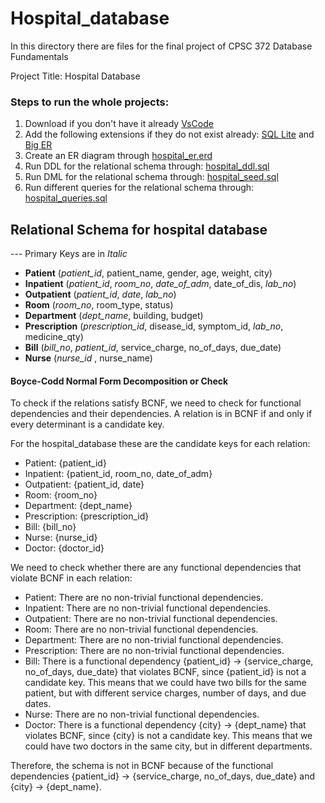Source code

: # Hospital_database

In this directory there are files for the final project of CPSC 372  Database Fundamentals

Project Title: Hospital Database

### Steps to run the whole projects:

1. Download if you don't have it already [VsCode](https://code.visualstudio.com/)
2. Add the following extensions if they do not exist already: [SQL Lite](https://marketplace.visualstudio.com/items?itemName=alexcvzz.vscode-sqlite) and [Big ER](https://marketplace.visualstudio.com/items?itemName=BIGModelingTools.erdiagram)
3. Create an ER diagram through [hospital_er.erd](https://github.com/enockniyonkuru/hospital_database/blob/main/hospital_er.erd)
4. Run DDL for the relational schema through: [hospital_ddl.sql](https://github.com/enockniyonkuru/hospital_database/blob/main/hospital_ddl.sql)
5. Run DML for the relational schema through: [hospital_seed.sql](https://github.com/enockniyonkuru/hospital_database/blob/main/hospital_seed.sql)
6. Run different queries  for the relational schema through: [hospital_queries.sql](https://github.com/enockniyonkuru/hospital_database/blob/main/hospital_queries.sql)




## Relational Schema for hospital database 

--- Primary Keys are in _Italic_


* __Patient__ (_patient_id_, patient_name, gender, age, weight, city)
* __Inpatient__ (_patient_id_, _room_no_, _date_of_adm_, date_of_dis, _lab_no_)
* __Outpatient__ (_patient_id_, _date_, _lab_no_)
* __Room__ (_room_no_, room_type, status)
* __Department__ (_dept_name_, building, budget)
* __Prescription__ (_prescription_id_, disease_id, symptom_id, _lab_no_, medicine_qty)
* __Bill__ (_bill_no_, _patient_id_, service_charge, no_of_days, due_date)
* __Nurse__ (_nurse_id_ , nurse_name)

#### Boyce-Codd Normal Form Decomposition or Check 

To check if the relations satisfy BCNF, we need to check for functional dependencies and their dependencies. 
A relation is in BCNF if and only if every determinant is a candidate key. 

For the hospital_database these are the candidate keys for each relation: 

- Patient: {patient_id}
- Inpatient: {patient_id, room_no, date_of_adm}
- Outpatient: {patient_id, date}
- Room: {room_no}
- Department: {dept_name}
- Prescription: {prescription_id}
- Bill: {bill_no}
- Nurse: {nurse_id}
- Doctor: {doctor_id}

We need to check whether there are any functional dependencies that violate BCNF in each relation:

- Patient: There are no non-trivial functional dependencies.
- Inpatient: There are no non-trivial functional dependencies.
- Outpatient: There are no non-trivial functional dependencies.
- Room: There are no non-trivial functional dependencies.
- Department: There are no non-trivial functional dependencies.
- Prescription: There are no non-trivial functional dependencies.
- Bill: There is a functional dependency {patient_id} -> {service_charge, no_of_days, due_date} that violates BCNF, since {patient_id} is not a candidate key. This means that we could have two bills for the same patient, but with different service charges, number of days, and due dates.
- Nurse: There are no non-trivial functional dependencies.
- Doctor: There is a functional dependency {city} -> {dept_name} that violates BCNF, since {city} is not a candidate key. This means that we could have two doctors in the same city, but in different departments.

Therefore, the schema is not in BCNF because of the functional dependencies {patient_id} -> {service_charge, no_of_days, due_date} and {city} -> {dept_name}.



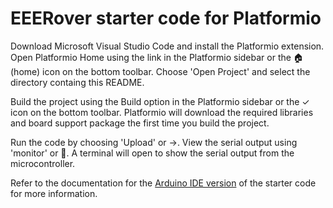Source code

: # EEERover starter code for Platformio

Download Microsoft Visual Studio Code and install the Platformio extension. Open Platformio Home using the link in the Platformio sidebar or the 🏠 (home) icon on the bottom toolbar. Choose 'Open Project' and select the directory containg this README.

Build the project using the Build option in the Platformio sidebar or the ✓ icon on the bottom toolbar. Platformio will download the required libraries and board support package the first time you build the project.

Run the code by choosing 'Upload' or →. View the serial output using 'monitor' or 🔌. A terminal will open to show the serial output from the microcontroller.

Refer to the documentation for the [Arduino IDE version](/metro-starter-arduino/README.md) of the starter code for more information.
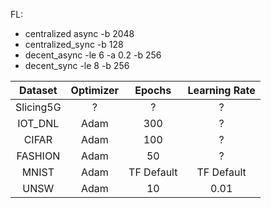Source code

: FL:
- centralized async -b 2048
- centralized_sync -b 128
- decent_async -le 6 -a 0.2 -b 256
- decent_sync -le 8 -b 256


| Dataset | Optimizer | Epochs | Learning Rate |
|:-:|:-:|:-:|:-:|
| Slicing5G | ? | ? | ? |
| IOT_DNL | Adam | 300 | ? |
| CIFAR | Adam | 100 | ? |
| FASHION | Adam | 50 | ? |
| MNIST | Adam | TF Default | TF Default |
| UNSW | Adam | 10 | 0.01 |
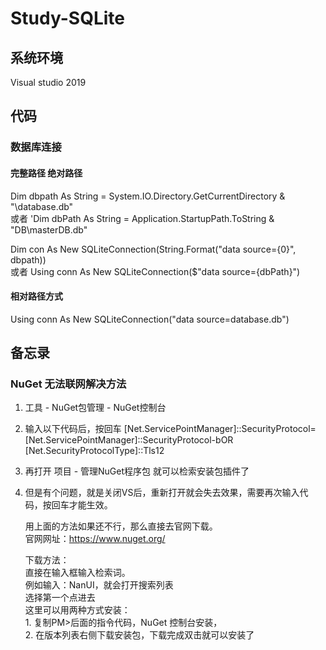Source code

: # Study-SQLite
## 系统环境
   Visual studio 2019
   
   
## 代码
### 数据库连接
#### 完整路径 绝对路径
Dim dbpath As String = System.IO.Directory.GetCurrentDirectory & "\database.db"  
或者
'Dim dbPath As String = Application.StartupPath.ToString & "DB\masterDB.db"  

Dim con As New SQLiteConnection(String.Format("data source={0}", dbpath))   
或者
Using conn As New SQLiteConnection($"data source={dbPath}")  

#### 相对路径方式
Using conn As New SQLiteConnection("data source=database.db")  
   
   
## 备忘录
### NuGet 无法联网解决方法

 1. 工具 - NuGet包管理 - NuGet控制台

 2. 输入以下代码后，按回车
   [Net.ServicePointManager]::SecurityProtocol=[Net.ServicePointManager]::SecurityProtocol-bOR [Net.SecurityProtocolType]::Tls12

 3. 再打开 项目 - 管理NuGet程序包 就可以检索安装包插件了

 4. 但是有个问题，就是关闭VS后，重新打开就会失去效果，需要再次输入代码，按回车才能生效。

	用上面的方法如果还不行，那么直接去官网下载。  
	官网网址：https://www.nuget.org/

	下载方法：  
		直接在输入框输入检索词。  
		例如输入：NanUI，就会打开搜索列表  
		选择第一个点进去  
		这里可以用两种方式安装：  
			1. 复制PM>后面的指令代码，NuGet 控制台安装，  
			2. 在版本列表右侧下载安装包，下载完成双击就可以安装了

----

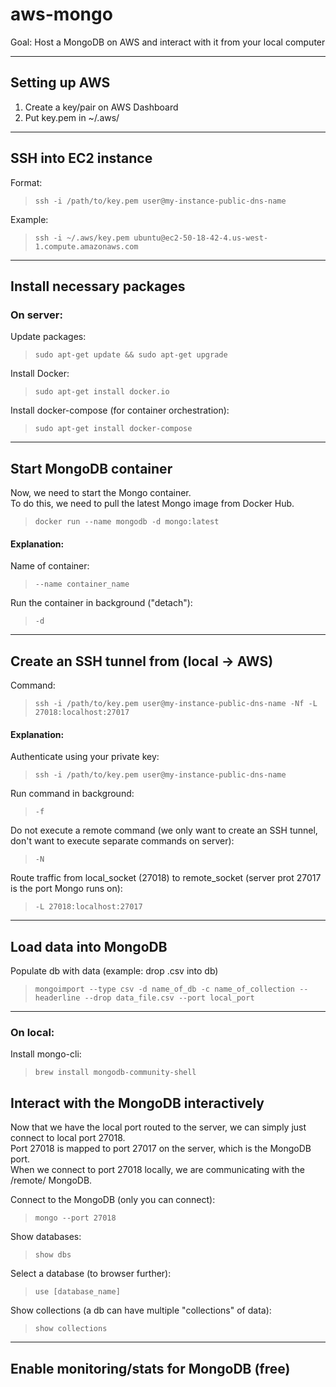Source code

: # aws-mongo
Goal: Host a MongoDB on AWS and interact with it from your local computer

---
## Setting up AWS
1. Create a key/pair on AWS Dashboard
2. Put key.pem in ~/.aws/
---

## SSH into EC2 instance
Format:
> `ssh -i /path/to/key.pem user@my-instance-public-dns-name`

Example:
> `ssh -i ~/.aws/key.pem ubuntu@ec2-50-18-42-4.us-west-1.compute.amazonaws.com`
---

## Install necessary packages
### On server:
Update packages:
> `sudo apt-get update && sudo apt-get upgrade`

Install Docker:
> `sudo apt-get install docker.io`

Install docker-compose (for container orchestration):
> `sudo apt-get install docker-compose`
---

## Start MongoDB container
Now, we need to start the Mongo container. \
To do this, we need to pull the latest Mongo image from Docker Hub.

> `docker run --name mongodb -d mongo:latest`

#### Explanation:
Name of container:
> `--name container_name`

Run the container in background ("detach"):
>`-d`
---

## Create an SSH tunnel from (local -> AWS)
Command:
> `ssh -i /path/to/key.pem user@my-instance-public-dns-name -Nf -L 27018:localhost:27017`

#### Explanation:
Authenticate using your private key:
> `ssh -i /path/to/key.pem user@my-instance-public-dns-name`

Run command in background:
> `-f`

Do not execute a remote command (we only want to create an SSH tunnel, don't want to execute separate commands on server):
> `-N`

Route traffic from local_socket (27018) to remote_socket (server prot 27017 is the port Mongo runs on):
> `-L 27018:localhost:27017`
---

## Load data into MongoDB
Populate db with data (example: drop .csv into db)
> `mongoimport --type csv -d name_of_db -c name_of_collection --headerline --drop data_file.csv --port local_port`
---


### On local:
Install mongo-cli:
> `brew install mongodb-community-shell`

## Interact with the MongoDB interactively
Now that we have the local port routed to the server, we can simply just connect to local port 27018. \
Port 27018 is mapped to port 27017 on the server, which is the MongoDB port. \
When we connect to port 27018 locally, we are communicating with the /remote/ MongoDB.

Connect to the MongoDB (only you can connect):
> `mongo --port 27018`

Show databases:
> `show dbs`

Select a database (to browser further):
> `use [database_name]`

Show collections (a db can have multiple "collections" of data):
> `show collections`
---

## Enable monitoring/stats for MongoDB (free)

----

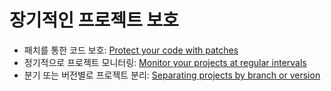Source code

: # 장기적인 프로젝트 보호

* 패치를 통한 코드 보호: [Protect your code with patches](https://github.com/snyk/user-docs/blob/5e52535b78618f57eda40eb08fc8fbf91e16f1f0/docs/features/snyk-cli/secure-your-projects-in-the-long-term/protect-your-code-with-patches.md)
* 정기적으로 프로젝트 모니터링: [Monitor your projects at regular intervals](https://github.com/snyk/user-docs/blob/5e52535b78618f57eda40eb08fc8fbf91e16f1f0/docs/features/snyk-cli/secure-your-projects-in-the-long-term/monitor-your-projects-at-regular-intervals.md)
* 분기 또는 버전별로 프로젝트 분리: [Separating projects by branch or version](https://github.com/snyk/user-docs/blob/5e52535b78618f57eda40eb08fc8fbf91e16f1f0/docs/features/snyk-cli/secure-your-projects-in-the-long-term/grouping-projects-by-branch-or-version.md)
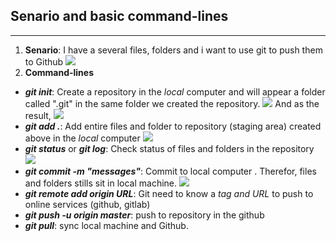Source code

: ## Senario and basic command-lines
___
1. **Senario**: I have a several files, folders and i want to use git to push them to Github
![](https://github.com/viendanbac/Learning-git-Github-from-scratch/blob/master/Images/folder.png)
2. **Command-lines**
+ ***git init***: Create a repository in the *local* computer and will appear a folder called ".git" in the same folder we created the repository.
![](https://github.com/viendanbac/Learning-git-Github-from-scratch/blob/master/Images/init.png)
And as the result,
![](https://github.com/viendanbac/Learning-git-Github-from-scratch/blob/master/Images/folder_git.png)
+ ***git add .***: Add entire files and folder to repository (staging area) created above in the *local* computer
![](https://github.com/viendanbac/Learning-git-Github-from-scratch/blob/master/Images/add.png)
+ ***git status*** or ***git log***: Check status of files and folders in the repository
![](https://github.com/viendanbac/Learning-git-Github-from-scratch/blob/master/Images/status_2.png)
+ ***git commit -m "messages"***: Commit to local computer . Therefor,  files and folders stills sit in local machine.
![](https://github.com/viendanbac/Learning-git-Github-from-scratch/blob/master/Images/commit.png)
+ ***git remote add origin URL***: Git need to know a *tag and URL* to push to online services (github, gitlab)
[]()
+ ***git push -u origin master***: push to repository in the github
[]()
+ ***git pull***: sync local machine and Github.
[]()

----

Scan the listing for the string "into", then copy every line where it appears.

■ Exercise answer ■
## SSH into EC2 instance
## Load data into MongoDB
Populate db with data (example: drop .csv into db)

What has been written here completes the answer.